A proposito di "Tecnico" non ci si venga a raccontare balle, questo governo è il più politico di tutti quelli che si sono succeduti nei decenni della storia repubblicana. Sta mettendo in pratica, con chirurgica precisione, tutto quello che, nel passato nessun altro era riuscito a fare, grazie all'opposizione di forze politiche e sindacali che si difendevano i lavoratori e proponevano alternative, quelle stesse forze che oggi siedono al tavolo delle trattative per far spostare le "virgole" dei provvedimenti, rinunciando a qualsiasi tentativo di opposizione. Ma, d'altra parte, non ci poteva  certo,aspettare di più da chi negli ultimi anni ha dimostrato ampiamente di aver scelto di saltare sul carro del''idea dominante, perchè più comoda e più remunerativa per le proprie persone e fazioni. (come gli scandali che si succedono, ormai a ritmo giornaliero, ci stanno dimostrando).
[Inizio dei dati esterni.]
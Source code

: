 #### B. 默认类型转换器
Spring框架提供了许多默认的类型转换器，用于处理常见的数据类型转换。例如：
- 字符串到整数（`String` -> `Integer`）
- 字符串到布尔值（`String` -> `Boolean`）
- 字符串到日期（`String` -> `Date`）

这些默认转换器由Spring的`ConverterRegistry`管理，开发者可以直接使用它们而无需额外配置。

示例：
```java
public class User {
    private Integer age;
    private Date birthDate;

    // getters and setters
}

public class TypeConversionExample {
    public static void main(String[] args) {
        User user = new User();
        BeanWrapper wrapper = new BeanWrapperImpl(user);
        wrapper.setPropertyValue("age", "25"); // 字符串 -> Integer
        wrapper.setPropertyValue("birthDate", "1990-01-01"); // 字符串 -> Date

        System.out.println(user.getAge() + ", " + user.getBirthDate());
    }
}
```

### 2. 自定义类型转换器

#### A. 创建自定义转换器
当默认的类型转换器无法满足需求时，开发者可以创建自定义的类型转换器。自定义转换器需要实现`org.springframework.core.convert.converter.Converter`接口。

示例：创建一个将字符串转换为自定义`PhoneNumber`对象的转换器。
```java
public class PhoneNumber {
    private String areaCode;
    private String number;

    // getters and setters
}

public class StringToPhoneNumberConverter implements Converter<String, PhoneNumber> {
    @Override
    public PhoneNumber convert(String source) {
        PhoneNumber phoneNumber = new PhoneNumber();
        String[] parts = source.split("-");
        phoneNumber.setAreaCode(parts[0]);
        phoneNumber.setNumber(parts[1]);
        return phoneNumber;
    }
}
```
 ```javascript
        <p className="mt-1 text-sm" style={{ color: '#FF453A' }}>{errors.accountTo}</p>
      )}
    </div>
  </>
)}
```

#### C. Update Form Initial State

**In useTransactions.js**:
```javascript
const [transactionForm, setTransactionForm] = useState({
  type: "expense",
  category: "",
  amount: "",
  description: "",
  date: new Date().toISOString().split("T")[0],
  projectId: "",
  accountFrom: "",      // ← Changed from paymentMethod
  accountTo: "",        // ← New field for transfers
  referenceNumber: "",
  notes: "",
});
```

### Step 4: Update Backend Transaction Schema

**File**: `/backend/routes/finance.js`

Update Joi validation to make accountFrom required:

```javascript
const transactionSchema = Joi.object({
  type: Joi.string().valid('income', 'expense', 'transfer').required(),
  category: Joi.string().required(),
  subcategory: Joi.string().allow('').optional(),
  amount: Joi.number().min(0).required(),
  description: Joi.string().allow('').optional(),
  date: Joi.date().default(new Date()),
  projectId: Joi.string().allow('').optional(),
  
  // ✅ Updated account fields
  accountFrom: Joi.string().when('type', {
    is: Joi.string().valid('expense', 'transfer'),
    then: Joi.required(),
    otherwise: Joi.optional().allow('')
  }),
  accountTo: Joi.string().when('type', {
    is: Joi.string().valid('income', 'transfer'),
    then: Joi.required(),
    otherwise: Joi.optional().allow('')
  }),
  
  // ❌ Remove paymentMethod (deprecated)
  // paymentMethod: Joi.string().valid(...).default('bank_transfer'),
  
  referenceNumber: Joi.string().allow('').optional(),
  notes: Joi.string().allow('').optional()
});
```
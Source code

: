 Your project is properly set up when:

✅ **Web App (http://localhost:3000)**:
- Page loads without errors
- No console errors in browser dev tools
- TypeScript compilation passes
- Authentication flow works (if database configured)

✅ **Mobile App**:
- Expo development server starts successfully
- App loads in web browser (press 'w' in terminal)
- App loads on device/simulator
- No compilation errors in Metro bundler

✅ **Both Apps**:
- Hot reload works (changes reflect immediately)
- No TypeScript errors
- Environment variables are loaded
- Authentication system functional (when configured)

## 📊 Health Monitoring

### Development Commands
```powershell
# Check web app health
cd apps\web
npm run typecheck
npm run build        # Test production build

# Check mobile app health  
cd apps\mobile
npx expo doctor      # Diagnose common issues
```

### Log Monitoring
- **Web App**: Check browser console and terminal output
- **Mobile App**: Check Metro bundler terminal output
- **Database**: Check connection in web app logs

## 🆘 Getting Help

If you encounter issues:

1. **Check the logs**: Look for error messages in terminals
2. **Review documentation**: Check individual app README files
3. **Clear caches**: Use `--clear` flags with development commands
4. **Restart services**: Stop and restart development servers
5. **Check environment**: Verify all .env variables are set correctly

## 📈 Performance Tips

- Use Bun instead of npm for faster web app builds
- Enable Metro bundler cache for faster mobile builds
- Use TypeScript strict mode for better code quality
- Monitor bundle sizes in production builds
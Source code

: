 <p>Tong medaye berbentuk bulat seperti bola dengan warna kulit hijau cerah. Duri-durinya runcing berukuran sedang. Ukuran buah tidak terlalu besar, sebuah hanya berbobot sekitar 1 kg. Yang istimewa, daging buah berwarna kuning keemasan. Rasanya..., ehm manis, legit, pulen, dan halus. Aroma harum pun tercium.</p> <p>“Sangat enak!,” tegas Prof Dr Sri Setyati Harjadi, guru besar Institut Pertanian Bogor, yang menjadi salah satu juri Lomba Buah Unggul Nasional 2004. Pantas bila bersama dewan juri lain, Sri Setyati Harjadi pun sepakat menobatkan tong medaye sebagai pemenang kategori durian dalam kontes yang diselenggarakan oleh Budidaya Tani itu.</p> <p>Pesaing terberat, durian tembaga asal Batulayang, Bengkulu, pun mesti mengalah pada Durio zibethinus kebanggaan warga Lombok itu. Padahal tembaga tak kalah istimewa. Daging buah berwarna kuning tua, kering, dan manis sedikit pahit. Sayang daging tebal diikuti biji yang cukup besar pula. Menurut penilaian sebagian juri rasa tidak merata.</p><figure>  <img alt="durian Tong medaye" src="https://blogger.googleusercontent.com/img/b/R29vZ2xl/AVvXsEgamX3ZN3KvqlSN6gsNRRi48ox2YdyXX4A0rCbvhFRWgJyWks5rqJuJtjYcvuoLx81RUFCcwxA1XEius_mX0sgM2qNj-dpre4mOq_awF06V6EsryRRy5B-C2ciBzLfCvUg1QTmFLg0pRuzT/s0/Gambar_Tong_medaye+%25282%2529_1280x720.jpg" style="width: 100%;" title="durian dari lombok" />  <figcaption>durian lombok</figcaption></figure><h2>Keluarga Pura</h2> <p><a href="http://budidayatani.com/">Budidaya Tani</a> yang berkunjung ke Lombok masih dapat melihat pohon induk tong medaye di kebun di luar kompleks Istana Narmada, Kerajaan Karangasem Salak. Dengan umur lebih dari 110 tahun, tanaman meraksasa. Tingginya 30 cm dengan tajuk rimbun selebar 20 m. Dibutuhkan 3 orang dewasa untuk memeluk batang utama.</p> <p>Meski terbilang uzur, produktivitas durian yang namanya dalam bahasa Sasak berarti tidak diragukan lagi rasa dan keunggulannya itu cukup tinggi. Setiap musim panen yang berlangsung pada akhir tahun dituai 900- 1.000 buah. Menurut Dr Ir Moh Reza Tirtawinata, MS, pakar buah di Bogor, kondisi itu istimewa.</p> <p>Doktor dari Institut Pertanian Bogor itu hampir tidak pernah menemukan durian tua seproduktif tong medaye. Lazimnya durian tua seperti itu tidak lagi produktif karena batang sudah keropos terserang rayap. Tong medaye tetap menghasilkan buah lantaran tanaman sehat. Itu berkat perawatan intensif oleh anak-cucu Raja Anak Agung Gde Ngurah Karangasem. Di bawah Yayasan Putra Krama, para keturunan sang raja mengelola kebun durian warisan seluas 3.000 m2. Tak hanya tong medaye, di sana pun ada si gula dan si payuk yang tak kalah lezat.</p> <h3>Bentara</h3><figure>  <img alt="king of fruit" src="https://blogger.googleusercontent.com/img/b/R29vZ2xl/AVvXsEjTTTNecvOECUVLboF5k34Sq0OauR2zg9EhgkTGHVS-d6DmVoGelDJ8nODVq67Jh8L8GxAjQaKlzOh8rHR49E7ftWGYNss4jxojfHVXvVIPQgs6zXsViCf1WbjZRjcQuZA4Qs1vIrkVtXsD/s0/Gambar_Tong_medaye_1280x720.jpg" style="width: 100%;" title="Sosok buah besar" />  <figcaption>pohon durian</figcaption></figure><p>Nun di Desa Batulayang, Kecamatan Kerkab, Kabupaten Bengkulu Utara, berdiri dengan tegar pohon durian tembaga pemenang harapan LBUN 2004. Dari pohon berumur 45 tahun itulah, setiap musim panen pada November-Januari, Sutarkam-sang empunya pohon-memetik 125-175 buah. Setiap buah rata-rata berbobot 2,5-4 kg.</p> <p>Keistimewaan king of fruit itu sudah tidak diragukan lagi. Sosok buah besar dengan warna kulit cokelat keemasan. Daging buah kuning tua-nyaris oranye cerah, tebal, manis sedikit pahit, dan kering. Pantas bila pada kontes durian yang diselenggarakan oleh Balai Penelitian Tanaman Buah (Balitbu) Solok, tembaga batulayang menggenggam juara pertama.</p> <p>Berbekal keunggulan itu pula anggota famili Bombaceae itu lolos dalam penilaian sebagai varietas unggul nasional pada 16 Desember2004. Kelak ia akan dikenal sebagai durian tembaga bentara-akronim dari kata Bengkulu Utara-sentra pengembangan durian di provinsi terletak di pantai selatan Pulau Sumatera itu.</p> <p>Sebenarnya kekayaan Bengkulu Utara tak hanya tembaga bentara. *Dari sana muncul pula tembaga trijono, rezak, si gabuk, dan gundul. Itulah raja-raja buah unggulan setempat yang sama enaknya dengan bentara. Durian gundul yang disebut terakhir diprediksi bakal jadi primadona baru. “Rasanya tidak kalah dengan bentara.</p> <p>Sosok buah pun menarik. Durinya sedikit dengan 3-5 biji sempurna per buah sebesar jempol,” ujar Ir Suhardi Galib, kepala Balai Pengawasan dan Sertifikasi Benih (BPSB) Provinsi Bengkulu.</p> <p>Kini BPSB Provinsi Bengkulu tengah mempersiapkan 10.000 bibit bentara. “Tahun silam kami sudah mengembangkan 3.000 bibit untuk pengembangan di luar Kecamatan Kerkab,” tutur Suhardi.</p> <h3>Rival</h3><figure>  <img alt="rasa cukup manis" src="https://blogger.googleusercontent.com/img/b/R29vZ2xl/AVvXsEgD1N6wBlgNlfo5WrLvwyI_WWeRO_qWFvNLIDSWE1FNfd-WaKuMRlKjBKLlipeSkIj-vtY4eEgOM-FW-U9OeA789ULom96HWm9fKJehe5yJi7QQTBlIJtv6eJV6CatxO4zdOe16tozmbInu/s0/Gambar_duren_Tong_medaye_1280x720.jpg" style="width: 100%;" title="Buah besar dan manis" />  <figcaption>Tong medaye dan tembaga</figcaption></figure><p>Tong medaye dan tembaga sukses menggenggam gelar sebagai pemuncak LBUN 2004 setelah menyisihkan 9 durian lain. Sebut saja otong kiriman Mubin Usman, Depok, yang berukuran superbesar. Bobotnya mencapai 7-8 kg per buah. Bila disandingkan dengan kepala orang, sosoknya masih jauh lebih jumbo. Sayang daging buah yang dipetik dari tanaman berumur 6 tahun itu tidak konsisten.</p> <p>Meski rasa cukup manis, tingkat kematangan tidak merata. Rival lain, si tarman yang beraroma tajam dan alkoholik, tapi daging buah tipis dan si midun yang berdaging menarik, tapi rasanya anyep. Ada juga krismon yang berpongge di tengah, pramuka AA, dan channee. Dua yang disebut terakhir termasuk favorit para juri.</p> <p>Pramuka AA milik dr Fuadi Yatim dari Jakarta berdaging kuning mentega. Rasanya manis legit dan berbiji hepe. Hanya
Insieme alle ideologie, hanno seppellito pure gli ideali e, mentre, continuavano ad imbonire i propri elettori, con la favoletta che la società stava cambiando, le classi sociali non esistevano più e, quindi anche le conseguenti lotte di classe non avevano motivo d'esistere, non si accorgevano, o facevano finta, che il "Sistema" la lotta di classe non l'aveva mai abbandonata, anzi! E oggi non possono fare altro che continuare ad essere complici di questo sistema, perchè se, così non fosse, sarebbero costretti ad ammettere di aver sbagliato tutto o di averci, addirittura, coscientemente imbrogliato, con conseguente suicidio (politico s'intende!) dei responsabili.
La Destra sta completando il suo disegno di società classista e liberticida, il Centro è come sempre presente e si sta ricompattando appoggiandosi al più forte e ai suoi tradizionali alleati (Vaticano), ma in questo quadro la Sinistra dov'è?
Forse a dormire, perchè, magari, anche lei  ha paura di  svegliarsi e di  trovarsi di fronte a quegli incubi da lei stessa fino ad oggi negati!